O fato é que eles tinham um álbum pra entregar em seis meses. E, se tanto, três canções prontas. Precisavam trabalhar muito e rápido. Usando o prazo de entrega como musa inspiradora, os quatro – mais Lucas Vaz, o videomaker e fotógrafo que logo se juntou ao grupo – partiram, em março, para o sítio de Julia Mestre, em Barbacena, interior de Minas. Voltaram lá outras duas vezes. E, naquele cenário, criaram quase todo o repertório que você ouve agora em Sim Sim Sim. Ali, também encontraram o nome: Bala Desejo.

Devidamente batizados, retornaram ao Rio, cidade em que os quatro nasceram, e começaram a burilar o material.
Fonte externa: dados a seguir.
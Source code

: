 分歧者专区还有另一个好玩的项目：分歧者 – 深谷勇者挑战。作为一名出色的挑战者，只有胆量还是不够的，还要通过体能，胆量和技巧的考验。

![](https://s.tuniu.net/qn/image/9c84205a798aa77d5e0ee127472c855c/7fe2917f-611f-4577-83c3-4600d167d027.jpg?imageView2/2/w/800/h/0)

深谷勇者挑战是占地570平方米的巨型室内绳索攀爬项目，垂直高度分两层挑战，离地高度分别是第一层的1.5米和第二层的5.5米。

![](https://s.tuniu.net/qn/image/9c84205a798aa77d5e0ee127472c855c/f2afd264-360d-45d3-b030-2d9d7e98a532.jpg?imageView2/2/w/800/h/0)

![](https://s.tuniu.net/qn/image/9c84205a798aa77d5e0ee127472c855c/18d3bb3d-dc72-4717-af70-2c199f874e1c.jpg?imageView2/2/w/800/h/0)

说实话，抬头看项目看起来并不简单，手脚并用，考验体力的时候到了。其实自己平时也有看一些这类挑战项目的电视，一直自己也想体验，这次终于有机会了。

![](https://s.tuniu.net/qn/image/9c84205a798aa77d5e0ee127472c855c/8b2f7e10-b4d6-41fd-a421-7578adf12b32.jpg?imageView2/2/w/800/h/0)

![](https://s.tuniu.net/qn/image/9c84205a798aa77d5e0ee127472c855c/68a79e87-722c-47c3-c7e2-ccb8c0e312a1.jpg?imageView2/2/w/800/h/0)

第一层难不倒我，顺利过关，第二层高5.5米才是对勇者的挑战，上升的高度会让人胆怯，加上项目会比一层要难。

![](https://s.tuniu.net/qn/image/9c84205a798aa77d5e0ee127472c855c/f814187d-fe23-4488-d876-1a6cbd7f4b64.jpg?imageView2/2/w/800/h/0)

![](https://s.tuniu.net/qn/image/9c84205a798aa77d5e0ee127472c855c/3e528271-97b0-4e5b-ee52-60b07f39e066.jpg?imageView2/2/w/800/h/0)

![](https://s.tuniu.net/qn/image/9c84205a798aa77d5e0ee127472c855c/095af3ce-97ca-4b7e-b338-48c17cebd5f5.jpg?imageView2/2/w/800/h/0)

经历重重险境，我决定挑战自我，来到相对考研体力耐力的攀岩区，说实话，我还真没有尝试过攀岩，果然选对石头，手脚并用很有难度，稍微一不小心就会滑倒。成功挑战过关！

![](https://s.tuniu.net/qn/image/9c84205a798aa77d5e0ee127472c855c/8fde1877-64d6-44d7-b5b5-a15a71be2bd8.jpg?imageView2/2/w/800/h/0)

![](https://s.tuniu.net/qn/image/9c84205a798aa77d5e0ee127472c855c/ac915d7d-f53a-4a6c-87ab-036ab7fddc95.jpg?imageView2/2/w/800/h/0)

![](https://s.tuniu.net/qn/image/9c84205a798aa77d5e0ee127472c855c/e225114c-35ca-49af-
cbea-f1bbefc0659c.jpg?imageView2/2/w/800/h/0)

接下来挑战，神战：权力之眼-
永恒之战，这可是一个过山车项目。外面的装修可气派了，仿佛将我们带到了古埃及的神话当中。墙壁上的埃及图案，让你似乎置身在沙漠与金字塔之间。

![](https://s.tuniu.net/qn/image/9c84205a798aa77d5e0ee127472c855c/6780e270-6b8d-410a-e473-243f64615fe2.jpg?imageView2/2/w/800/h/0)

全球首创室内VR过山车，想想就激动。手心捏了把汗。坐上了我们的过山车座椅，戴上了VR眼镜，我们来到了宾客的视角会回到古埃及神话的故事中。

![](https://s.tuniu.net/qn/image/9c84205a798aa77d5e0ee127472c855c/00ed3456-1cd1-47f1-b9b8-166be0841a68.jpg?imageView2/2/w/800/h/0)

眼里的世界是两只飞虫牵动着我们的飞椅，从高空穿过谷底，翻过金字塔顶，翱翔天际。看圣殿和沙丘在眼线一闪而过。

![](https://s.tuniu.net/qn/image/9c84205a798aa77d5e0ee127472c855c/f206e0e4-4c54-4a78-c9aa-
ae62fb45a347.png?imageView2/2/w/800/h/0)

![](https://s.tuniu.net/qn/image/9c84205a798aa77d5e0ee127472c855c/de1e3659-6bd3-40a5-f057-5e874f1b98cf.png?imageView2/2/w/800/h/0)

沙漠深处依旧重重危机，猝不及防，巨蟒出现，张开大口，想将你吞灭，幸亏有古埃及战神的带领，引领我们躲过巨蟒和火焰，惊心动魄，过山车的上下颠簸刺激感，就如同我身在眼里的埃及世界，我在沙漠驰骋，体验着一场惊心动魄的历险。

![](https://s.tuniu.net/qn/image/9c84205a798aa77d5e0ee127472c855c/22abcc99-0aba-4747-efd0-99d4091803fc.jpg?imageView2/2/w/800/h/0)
Fizeram os primeiros ensaios pré-estúdio na garagem da casa de Dora Morelenbaum. E, a essa altura, entra no time Ana Frango Elétrico. Também cantora e compositora, ela chega pra cuidar de toda a produção musical do álbum. Mas, outra vez, a força dos Bala Desejo se impôs – quatro cabeças que não param de ter ideias e insights e impulsos e lampejos o tempo todo – e veio da própria Ana, logo depois, a decisão de assinar a co-produção, deixando a produção a cargo dos quatro integrantes do Bala.

Chega enfim o momento de entrar em estúdio, a mais aguardada das etapas. Fomos morar em Santa Teresa, em uma deliciosa casa de quatro quartos na rua Áurea, a poucas quadras do estúdio Carolina. Juntos sob o mesmo teto, os quatro balas, eu e a turma do Coala pudemos pôr em prática muito do clima que seria registrado no álbum, em temporada marcada por polaroides e cogumelos, rodas de violão e pias de louça pra lavar. A experiência “anos 70” do processo, muito diferente da maneira como são gravados os álbuns nesses nossos tempos práticos, certamente resultou em expressão sonora, que você vai poder detectar na audição de Sim Sim Sim.

Terminadas as gravações de base, o material ganhou overdubs, feitos de novo no primeiro endereço dessa história, o estúdio montado na casa de Julia Mestre. As cordas e sopros de Jaques Morelenbaum foram gravados na Cia dos Técnicos e outros instrumentos, registrados no estúdio de Caetano Veloso, onde Lucas Nunes trabalhava na produção do álbum “Meu Coco”. Última coisa a entrar foram as intervenções entre as faixas, que amarraram a segunda camada de sentidos de Sim Sim Sim. Mas isso foi o mais fácil. Todo mundo estava como a audiência das lives de Teresa Cristina, querendo morar nessa casa, louco pra ficar ainda mais perto daqueles quatro meninos.